The terrible plight of International Red Cross nurse Louisa Akavi provided a glimpse of the difficult decisions governments have to make.

Akavi was taken hostage in October 2013 while in Syria and was held by Islamic State.

The next year, Prime Minister John Key was deciding whether to deploy troops to Iraq to take part in the fight against Islamic State.


He had to make that decision knowing that a New Zealander was being held, and knowing other hostages were being killed because their countries were part of that battle.

The National Government also had to decide whether to change the long-standing policy against paying ransoms.

Both decisions had the potential to worsen Akavi's position. But both decisions had to be taken.

Key is yet to speak publicly about the decisions he faced over those times, but former Foreign Minister Murray McCully has provided some context, explaining Key had felt Avaki's case could not impinge on New Zealand's foreign policy response.

There were 62 other countries taking part in the US-led coalition against Isis in Iraq, and New Zealand could not be seen to shirk.

The reason for the refusal to consider a ransom was that it would effectively put a price on the heads of other New Zealanders. That can not be dismissed - ransoms are strong revenue raisers for terror groups. Hostages from countries which pay ransoms will naturally be deemed a target.

But there were other steps the Government took to mitigate that risk. One was to ensure Akavi's name and nationality did not appear in the media. That was done by Foreign Minister Murray McCully personally brokering agreements with media outlets around the world.

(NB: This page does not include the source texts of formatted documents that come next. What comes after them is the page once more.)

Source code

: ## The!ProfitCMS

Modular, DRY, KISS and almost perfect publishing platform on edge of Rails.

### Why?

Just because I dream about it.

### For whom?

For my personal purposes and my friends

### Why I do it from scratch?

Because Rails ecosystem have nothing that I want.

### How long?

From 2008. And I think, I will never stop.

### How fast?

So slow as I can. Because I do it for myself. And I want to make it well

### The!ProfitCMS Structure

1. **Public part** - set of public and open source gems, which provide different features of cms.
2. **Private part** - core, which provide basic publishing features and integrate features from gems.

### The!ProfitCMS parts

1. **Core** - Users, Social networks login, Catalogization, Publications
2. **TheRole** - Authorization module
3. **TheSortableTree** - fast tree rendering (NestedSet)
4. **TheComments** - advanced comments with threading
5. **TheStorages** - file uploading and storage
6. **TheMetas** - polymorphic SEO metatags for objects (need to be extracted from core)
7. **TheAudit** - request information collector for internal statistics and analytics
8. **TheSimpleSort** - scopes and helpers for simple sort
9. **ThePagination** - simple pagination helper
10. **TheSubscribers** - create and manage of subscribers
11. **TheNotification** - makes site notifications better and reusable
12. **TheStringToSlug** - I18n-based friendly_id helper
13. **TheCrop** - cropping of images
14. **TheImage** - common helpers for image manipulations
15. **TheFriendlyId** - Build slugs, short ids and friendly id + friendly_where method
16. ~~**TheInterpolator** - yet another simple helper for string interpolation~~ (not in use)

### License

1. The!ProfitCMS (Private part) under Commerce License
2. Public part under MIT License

Prime Minister Jacinda Ardern and Foreign Minister Winston Peters. Photo / Mark Mitchell
Prime Minister Jacinda Ardern and Foreign Minister Winston Peters. Photo / Mark Mitchell

There was evidence Akavi was still alive in December last year, and her name was mentioned by Islamic State just before it was attacked in Baghouz. She is the longest surviving hostage in the history of the Red Cross.


We may never know how much the Government's actions contributed to that - but they did at least not result in her being killed at a time when many other hostages were.

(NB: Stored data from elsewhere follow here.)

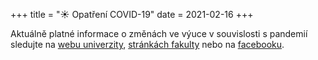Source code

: +++
title = "☀ Opatření COVID-19"
date = 2021-02-16
+++

Aktuálně platné informace o změnách ve výuce v souvislosti s pandemií sledujte na [webu univerzity][1], [stránkách fakulty][2] nebo na [facebooku][3].

[1]: https://www.cuni.cz/
[2]: https://pedf.cuni.cz/
[3]: https://www.facebook.com/pedf.cuni/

So it was little wonder Prime Minister Jacinda Ardern's Government was very nervous about the ICRC's decision to finally identify Akavi.

That happened this week after the ICRC spoke to the New York Times and other media about Akavi.

After that Ardern said New Zealand had made it clear it did not agree, and then refused to comment further. The ICRC's head of operations Dominik Stillhart insisted the Red Cross had that support.

Foreign Minister Winston Peters then went somewhat further than Ardern, describing the ICRC's claim that the Government supported it as "balderdash."

It is understood the Government was blind-sided by the ICRC's decision to go public. It was not told until after the ICRC had already spoken to the New York Times and it was presented as something of a fait accompli - or at least something it would now require a lot more work to quell.

There was also frustration about the timing, given the recent terrorist attack on the Christchurch mosques. If Akavi was still held by Islamic State, identifying her as a New Zealander could put her in further danger given its leaders had issued a call for retaliation for those attacks.

The other risk was that the news Islamic State had held a New Zealander for almost six years would trigger someone else with extremist views, or undo some of the strong support for the Muslim community in the aftermath of those attacks.

What is clear - and somewhat surprising - is that at no stage did either Peters or Ardern speak to the ICRC or the New York Times themselves to try to get the publisher to hold off, as had happened in the past.

The lack of such high-level intervention could indicate either the Government believed it would be futile, or acknowledged it was going to become public in short order anyway.

As yet, it is unknown which side - if any - is right. That will not be known until there is further news about Akavi's fate.

The issue matters not just for the sake of Akavi, but because lessons from the handling of her case will be instrumental in the future should another New Zealander be taken.

That is not as remote a possibility as it may seem. Hostages remain a revenue earner for terrorist groups, and Islamic State is not the only one in town.